Stored records:
★ ★ ★ ★ ★
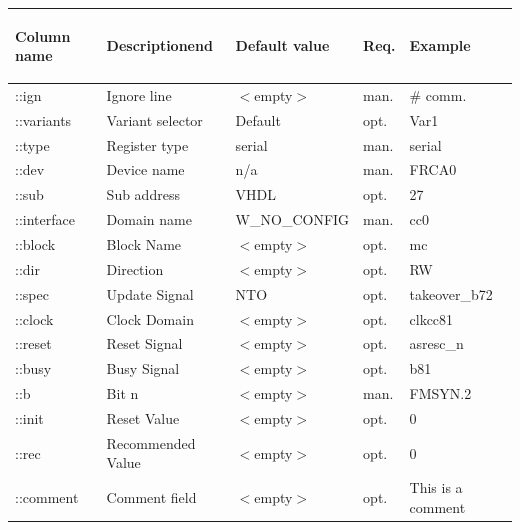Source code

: \documentclass[a4paper,12pt]{report}
\begin{document}
\begin{table}[htb]\begin{tabular}{|l|p{4cm}|p{4cm}|p{15mm}|p{25mm}|}\hline
\begin{bf}Column name\end{bf} & \begin{bf}Descriptionend\end{bf} & \begin{bf}Default value\end{bf} & \begin{bf}Req.\end{bf} & \begin{bf}Example\end{bf}\\\hline
::ign & Ignore line & $<$empty$>$ & man. & \# comm. \\\hline
::variants & Variant selector & Default & opt. & Var1 \\\hline
::type & Register type & serial & man. & serial \\\hline
::dev & Device name & n/a & man. & FRCA0 \\\hline
::sub & Sub address & VHDL & opt. & 27 \\\hline
::interface & Domain name & W\_NO\_CONFIG & man. & cc0 \\\hline
::block & Block Name & $<$empty$>$ & opt. & mc \\\hline
::dir & Direction & $<$empty$>$ & opt. & RW \\\hline
::spec & Update Signal & NTO & opt. & takeover\_b72 \\\hline
::clock & Clock Domain & $<$empty$>$ & opt. & clkcc81 \\\hline
::reset & Reset Signal & $<$empty$>$ & opt. & asresc\_n \\\hline
::busy & Busy Signal & $<$empty$>$ & opt. & b81 \\\hline
::b & Bit n & $<$empty$>$ & man. & FMSYN.2 \\\hline
::init & Reset Value & $<$empty$>$ & opt. & 0 \\\hline
::rec & Recommended Value & $<$empty$>$ & opt. & 0 \\\hline
::comment & Comment field & $<$empty$>$ & opt. & This is a comment \\\hline
\end{tabular}\end{table}
\end{document}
★ ★ ★ ★ ★
* **Task details**:
Count the lines above in which the string "Default" occurs, and write the number with no other text.

* **Finished task**:
2